A mortgage application will require you to fill out a form and meet lender requirements in areas like credit score, debt-to-income ratio, and employment history. During refinancing, you can go with the lender you originally chose or find a new one. Refinancing is also contingent on you having enough equity in your home, which is typically at least 20 percent.
Lastly, don’t forget to budget for closing costs and fees, which can be between 3 and 6 percent of the loan amount. Creating a budget in advance will allow you to determine whether the interest you’ll save will exceed closing costs.
How do you determine a good mortgage refinance rate?
A “good” refinance rate does not have a set standard. It is generally suggested that a refinance rate be at least 1 percent lower than your current mortgage rate for a refinance to make sense. However, you must crunch the numbers to fully grasp whether a refinance is worthwhile for you.
Calculating the break-even point is one method of doing this. Due to the closing costs and fees associated with refinancing, you want to ensure that the amount you save from a lower interest rate surpasses the amount you pay in these fees. By calculating the break-even point for a refinance, you can determine how long it’ll take to recoup the upfront costs.
Make sure you shop around with multiple lenders in order to find the best refinance rates if you decide to do so. Despite the low interest rates currently available, keep in mind that specific interest rates could differ depending on factors such as your credit score and debt-to-income ratio.
Pro tip: Examine your income stability before you consider refinancing.
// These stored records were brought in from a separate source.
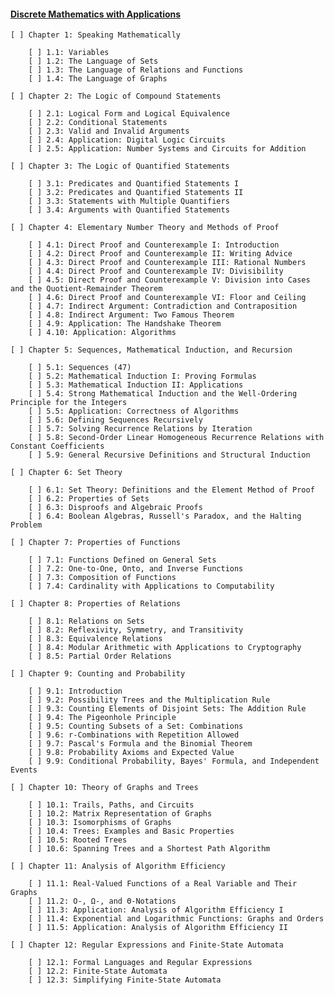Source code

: #### [Discrete Mathematics with Applications]()

    [ ] Chapter 1: Speaking Mathematically
    
        [ ] 1.1: Variables
        [ ] 1.2: The Language of Sets
        [ ] 1.3: The Language of Relations and Functions
        [ ] 1.4: The Language of Graphs

    [ ] Chapter 2: The Logic of Compound Statements
    
        [ ] 2.1: Logical Form and Logical Equivalence
        [ ] 2.2: Conditional Statements
        [ ] 2.3: Valid and Invalid Arguments
        [ ] 2.4: Application: Digital Logic Circuits
        [ ] 2.5: Application: Number Systems and Circuits for Addition

    [ ] Chapter 3: The Logic of Quantified Statements
    
        [ ] 3.1: Predicates and Quantified Statements I
        [ ] 3.2: Predicates and Quantified Statements II
        [ ] 3.3: Statements with Multiple Quantifiers
        [ ] 3.4: Arguments with Quantified Statements

    [ ] Chapter 4: Elementary Number Theory and Methods of Proof
    
        [ ] 4.1: Direct Proof and Counterexample I: Introduction
        [ ] 4.2: Direct Proof and Counterexample II: Writing Advice
        [ ] 4.3: Direct Proof and Counterexample III: Rational Numbers
        [ ] 4.4: Direct Proof and Counterexample IV: Divisibility
        [ ] 4.5: Direct Proof and Counterexample V: Division into Cases and the Quotient-Remainder Theorem
        [ ] 4.6: Direct Proof and Counterexample VI: Floor and Ceiling
        [ ] 4.7: Indirect Argument: Contradiction and Contraposition
        [ ] 4.8: Indirect Argument: Two Famous Theorem
        [ ] 4.9: Application: The Handshake Theorem
        [ ] 4.10: Application: Algorithms

    [ ] Chapter 5: Sequences, Mathematical Induction, and Recursion
    
        [ ] 5.1: Sequences (47)
        [ ] 5.2: Mathematical Induction I: Proving Formulas
        [ ] 5.3: Mathematical Induction II: Applications
        [ ] 5.4: Strong Mathematical Induction and the Well-Ordering Principle for the Integers
        [ ] 5.5: Application: Correctness of Algorithms
        [ ] 5.6: Defining Sequences Recursively
        [ ] 5.7: Solving Recurrence Relations by Iteration
        [ ] 5.8: Second-Order Linear Homogeneous Recurrence Relations with Constant Coefficients
        [ ] 5.9: General Recursive Definitions and Structural Induction

    [ ] Chapter 6: Set Theory
    
        [ ] 6.1: Set Theory: Definitions and the Element Method of Proof
        [ ] 6.2: Properties of Sets
        [ ] 6.3: Disproofs and Algebraic Proofs
        [ ] 6.4: Boolean Algebras, Russell's Paradox, and the Halting Problem

    [ ] Chapter 7: Properties of Functions
    
        [ ] 7.1: Functions Defined on General Sets
        [ ] 7.2: One-to-One, Onto, and Inverse Functions
        [ ] 7.3: Composition of Functions
        [ ] 7.4: Cardinality with Applications to Computability

    [ ] Chapter 8: Properties of Relations
    
        [ ] 8.1: Relations on Sets
        [ ] 8.2: Reflexivity, Symmetry, and Transitivity
        [ ] 8.3: Equivalence Relations
        [ ] 8.4: Modular Arithmetic with Applications to Cryptography
        [ ] 8.5: Partial Order Relations

    [ ] Chapter 9: Counting and Probability
    
        [ ] 9.1: Introduction
        [ ] 9.2: Possibility Trees and the Multiplication Rule
        [ ] 9.3: Counting Elements of Disjoint Sets: The Addition Rule
        [ ] 9.4: The Pigeonhole Principle
        [ ] 9.5: Counting Subsets of a Set: Combinations
        [ ] 9.6: r-Combinations with Repetition Allowed
        [ ] 9.7: Pascal's Formula and the Binomial Theorem
        [ ] 9.8: Probability Axioms and Expected Value
        [ ] 9.9: Conditional Probability, Bayes' Formula, and Independent Events

    [ ] Chapter 10: Theory of Graphs and Trees
    
        [ ] 10.1: Trails, Paths, and Circuits
        [ ] 10.2: Matrix Representation of Graphs
        [ ] 10.3: Isomorphisms of Graphs
        [ ] 10.4: Trees: Examples and Basic Properties
        [ ] 10.5: Rooted Trees
        [ ] 10.6: Spanning Trees and a Shortest Path Algorithm

    [ ] Chapter 11: Analysis of Algorithm Efficiency
    
        [ ] 11.1: Real-Valued Functions of a Real Variable and Their Graphs
        [ ] 11.2: O-, Ω-, and Θ-Notations
        [ ] 11.3: Application: Analysis of Algorithm Efficiency I
        [ ] 11.4: Exponential and Logarithmic Functions: Graphs and Orders
        [ ] 11.5: Application: Analysis of Algorithm Efficiency II

    [ ] Chapter 12: Regular Expressions and Finite-State Automata
    
        [ ] 12.1: Formal Languages and Regular Expressions
        [ ] 12.2: Finite-State Automata
        [ ] 12.3: Simplifying Finite-State Automata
Take your time before refinancing your mortgage if you aren’t fully secure.
The Benefits of Refinancing Now
If refinancing is on your financial agenda, now is the perfect time. Let’s look at two reasons why refinancing makes sense now.
Interest Rates Are Low
Refinance rates today are not as low as they were in the early months of the pandemic, but they are still low compared to before the pandemic. The window of opportunity may be closing soon, however, because experts predict interest rates will rise. You are more likely to save if you lock in your rate as soon as possible.
There Is Hope for Economic Recovery
Some homeowners did not refinance their homes in 2020 as a result of the pandemic-induced recession and economic uncertainty that followed. Due to the extended refinancing process, some people held off until things were more stable because it could take months to complete the process. However, the economy is slowly beginning to recover. The chance to refinance may now be available for those who weren’t able to do so last year.
Rising Equity Should Make Refinancing Easier
The recent increase in home values across Canada could make cash-out refinancing a good idea in 2022. You borrow the exact amount you owe on your existing mortgage when you refinance normally. Cash-out refinances allow you to borrow more than the remaining mortgage balance and get the rest in cash, which you can use for any reason. When you have more equity in your home, a cash-out refinance is easier, and you might be able to borrow more at a more affordable interest rate.
Mortgage Refinancing: When to Do It
Calculate the numbers yourself to determine whether you should refinance. You should look for savings of at least half a percent, and you should be confident you can pay your new monthly payment for the entire term of the loan.
You should also ensure you’re going to be able to recoup the refinance cost by staying in your house long enough. You might not want to refinance a house that you plan to sell soon if you have to pay thousands of dollars in closing costs.
Your refinance time should be based on your personal financial goals and circumstances. You might be able to save on your monthly mortgage payment if you can arrange refinancing at a lower interest rate and you can afford the closing costs. If you are uncertain about your finances or your house plans in the coming months, you might want to put off pursuing a refinance for a while.